Llallagua no era solo calles de tierra y cerros que nos vigilaban desde lo alto; era también historia cruda, cicatrices abiertas, relatos que se contaban entre susurros. Fue ahí donde escuché por primera vez sobre la Masacre de María Barzola, ocurrida el 19 de junio de 1965, cuando la represión cayó sobre una marcha obrera y una mujer minera, madre de familia, cayó bajo las balas del ejército, convirtiéndose en símbolo de dignidad obrera.
Después supe del horror de la Masacre de San Juan, en la madrugada del 24 de junio de 1967, cuando los soldados ingresaron a Siglo XX y Catavi mientras los trabajadores dormían. Dispararon sin piedad, sembrando muerte y miedo. Ese episodio quedó grabado en la conciencia colectiva del pueblo minero como una de las represiones más crueles en la historia boliviana.
Y luego, me tocó vivir la llamada Masacre de Navidad, entre el 19 y el 21 de diciembre de 1996, en las minas de Amayapampa y Capasirca. En Llallagua, la tensión por la privatización y el ingreso de empresas transnacionales derivó en una brutal intervención militar ordenada por el Goni (Gonzalo Sánchez de Lozada). Once personas murieron: mineros, una enfermera, un adolescente de apenas 14 años, y varios dirigentes, entre ellos el ejecutivo de la FUL, Galo Luna, a quien conocía. Muchos de ellos solo intentaban defender su fuente de vida y su dignidad. Llallagua fue, otra vez, epicentro de dolor y lucha.

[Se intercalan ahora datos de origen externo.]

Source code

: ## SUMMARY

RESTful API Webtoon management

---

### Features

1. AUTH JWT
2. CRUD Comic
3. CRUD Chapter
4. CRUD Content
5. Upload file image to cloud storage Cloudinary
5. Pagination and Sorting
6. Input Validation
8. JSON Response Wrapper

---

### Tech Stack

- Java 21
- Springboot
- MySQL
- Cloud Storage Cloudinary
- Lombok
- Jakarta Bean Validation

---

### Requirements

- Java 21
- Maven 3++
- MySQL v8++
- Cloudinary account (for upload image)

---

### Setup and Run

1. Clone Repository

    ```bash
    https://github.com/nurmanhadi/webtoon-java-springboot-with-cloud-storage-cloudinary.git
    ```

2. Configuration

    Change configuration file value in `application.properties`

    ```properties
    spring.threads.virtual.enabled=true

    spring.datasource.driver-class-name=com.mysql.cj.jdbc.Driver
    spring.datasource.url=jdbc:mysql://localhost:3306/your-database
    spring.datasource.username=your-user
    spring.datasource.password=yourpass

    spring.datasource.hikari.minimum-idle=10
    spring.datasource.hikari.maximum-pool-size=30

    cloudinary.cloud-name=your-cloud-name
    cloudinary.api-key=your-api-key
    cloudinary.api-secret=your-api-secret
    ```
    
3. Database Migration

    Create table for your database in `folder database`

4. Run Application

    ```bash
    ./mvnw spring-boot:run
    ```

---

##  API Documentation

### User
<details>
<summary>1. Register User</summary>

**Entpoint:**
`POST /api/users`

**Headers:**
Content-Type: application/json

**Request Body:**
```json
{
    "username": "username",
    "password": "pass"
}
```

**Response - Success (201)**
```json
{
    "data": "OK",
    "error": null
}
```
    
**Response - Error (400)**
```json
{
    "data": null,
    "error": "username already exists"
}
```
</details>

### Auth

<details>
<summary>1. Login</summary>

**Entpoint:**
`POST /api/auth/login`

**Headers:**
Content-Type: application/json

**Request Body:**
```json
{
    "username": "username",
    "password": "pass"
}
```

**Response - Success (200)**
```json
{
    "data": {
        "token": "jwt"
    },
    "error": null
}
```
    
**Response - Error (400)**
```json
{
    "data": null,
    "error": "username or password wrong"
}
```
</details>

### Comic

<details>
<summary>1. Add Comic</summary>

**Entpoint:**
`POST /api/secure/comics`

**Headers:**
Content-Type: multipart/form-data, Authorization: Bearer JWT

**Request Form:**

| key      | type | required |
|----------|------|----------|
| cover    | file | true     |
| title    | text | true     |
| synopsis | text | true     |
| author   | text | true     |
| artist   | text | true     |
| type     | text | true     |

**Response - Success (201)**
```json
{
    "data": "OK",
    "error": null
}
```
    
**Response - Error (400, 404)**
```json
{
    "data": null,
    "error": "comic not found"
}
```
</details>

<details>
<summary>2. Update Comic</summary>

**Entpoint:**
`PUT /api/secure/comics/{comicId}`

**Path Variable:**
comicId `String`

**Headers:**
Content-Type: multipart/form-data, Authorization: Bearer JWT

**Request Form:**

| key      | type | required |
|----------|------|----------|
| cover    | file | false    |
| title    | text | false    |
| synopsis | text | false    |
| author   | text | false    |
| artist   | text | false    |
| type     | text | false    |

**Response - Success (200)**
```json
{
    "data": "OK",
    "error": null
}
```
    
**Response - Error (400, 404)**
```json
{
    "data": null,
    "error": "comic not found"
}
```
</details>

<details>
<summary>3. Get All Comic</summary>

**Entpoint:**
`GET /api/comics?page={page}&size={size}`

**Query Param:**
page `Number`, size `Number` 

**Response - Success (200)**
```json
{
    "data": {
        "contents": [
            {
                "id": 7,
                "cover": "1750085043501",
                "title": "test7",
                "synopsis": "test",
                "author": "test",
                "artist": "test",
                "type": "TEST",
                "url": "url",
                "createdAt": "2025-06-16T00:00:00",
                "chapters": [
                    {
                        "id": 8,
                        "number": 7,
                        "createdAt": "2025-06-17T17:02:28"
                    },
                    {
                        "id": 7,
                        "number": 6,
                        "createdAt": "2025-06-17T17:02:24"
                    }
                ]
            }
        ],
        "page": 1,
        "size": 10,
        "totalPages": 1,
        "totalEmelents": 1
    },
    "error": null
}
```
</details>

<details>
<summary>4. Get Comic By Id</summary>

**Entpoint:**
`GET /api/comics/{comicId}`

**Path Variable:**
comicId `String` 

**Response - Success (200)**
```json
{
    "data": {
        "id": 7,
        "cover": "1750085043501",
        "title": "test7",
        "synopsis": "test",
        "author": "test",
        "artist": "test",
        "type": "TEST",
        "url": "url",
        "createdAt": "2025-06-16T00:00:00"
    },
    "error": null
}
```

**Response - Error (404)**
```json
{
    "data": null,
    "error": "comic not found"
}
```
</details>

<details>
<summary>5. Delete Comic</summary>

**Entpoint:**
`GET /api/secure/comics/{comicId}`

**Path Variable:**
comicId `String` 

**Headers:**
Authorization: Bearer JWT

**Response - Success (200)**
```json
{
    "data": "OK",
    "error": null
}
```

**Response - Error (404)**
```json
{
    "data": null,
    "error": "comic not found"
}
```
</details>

Caminando y jugando por las calles del pueblo, recuerdo que en aquellas épocas se veían grafitis en las paredes que decían: “Soldado, no mates a tu pueblo”. Un llamado desesperado al corazón de los uniformados, para que recordaran que disparaban contra su propia gente. En las calles, no era raro ver a los docentes y estudiantes de la Universidad Obrera levantando banderas, bloqueando caminos, intentando frenar la invasión del Ejército a una población que ya había sufrido demasiado.
Hoy, tantos años después, quienes quedaron, quienes aún pueden, salieron otra vez a las calles. Pero esta vez no con temor ni con piedras en la mano, sino con lágrimas en los ojos y esperanza en el pecho. Recibieron a las fuerzas combinadas del Ejército y la Policía con aplausos, como si fueran salvadores. Era otra escena, otro contexto… pero el mismo pueblo. Un pueblo cansado de la violencia, aferrado a la esperanza de volver a vivir en paz.
Esa imagen me conmovió. Me removió todo. Pensé en mi padre, en mis compañeros de aula, en aquellos días en que corría por las calles sin entender del todo la gravedad de lo que vivía mi gente. Hoy, con el corazón más maduro, no puedo evitar sentir esa mezcla de nostalgia, respeto y melancolía.
Llallagua es parte de mí. Es una herida y un canto. Es un recuerdo que duele y, al mismo tiempo, abraza.
¡Que viva Llallagua y su noble pueblo! ¡Que viva la Universidad Nacional Siglo XX!!!